His breeches slid, cold air whisking in. He cursed through his teeth, then gripped himself, pointed, and—
Something moved out from his absent arm. Something touched him.
A shriek left his lips, stone biting into his neck and back as he lurched against the low roof. As he jerked his right arm away, he glimpsed something like a snake go with it, whipping along with the motion of the stump. His feet came down in cold sleet and nearly slid out from under him, forcing him to grapple at the rock wall with his good hand.
“What?” came Arik's muzzy voice from deeper in the cave.
Cob took a moment just to stand there and breathe, then rescued his breeches from around his thighs. The thing on his arm swayed and recoiled back up to his shoulder with muscular contractions: the cursethorn vine going back into hiding.
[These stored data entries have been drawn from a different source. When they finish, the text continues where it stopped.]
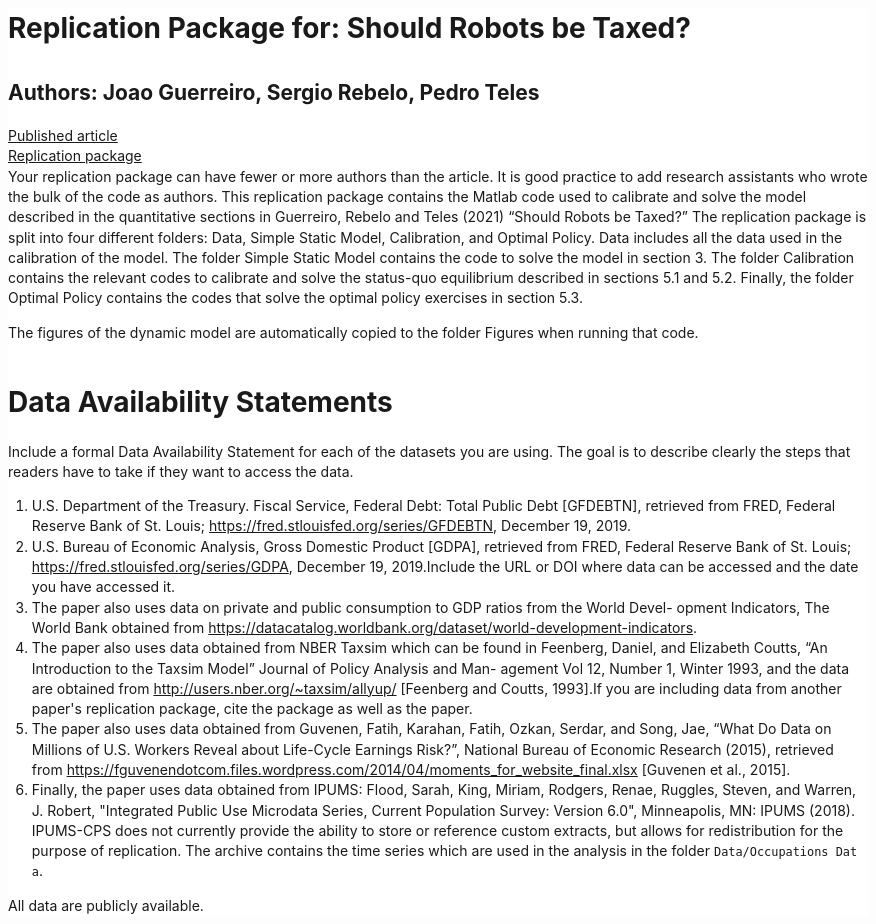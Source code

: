 # Replication Package for: Should Robots be Taxed?
## Authors: Joao Guerreiro, Sergio Rebelo, Pedro Teles
[Published article](https://doi.org/10.1093/restud/rdab019)<br/>
[Replication package](http://doi.org/10.5281/zenodo.4568354)<br/>
<annotate>Your replication package can have fewer or more authors than the article. It is good practice to add research assistants who wrote the bulk of the code as authors.</annotate>
This replication package contains the Matlab code used to calibrate and solve the model described in the quantitative sections in Guerreiro, Rebelo and Teles (2021) “Should Robots be Taxed?” The replication package is split into four different folders: Data, Simple Static Model, Calibration, and Optimal Policy. Data includes all the data used in the calibration of the model. The folder Simple Static Model contains the code to solve the model in section 3. The folder Calibration contains the relevant codes to calibrate and solve the status-quo equilibrium described in sections 5.1 and 5.2. Finally, the folder Optimal Policy contains the codes that solve the optimal policy exercises in section 5.3.

The figures of the dynamic model are automatically copied to the folder Figures when running that code.
# Data Availability Statements
<annotate>Include a formal Data Availability Statement for each of the datasets you are using. The goal is to describe clearly the steps that readers have to take if they want to access the data.</annotate>

1. U.S. Department of the Treasury. Fiscal Service, Federal Debt: Total Public Debt [GFDEBTN], retrieved from FRED, Federal Reserve Bank of St. Louis; https://fred.stlouisfed.org/series/GFDEBTN, December 19, 2019.
2. U.S. Bureau of Economic Analysis, Gross Domestic Product [GDPA], retrieved from FRED, Federal Reserve Bank of St. Louis; https://fred.stlouisfed.org/series/GDPA, December 19, 2019.<annotate>Include the URL or DOI where data can be accessed and the date you have accessed it.</annotate>
3. The paper also uses data on private and public consumption to GDP ratios from the World Devel- opment Indicators, The World Bank obtained from https://datacatalog.worldbank.org/dataset/world-development-indicators.
4. The paper also uses data obtained from NBER Taxsim which can be found in Feenberg, Daniel, and Elizabeth Coutts, “An Introduction to the Taxsim Model” Journal of Policy Analysis and Man- agement Vol 12, Number 1, Winter 1993, and the data are obtained from http://users.nber.org/~taxsim/allyup/ [Feenberg and Coutts, 1993].<annotate>If you are including data from another paper's replication package, cite the package as well as the paper.</annotate>	
5. The paper also uses data obtained from Guvenen, Fatih, Karahan, Fatih, Ozkan, Serdar, and Song, Jae, “What Do Data on Millions of U.S. Workers Reveal about Life-Cycle Earnings Risk?”, National Bureau of Economic Research (2015), retrieved from https://fguvenendotcom.files.wordpress.com/2014/04/moments_for_website_final.xlsx [Guvenen et al., 2015].
6. Finally, the paper uses data obtained from IPUMS: Flood, Sarah, King, Miriam, Rodgers, Renae, Ruggles, Steven, and Warren, J. Robert, "Integrated Public Use Microdata Series, Current Population Survey: Version 6.0", Minneapolis, MN: IPUMS (2018). IPUMS-CPS does not currently provide the ability to store or reference custom extracts, but allows for redistribution for the purpose of replication. The archive contains the time series which are used in the analysis in the folder `Data/Occupations Data`.

All data are publicly available.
“Pikin' shit,” he hissed finally, “don't do that. I don't need help.”
“Cob?”
“S'fine, Arik. Jus' the thorn bein' weird.”
“Are you—“
“I'm fine!”
Arik made a doubtful sound, but to Cob's great relief didn't stir any further. A few more deep breaths, then Cob managed to get himself back into position and do his business without unasked for assistance. Getting his breeches tied up again was a task beyond him though, and he cursed more as he shuffled back into the cave.
By the dim firelight, he saw Arik's raised brows. “Help,” he muttered grudgingly.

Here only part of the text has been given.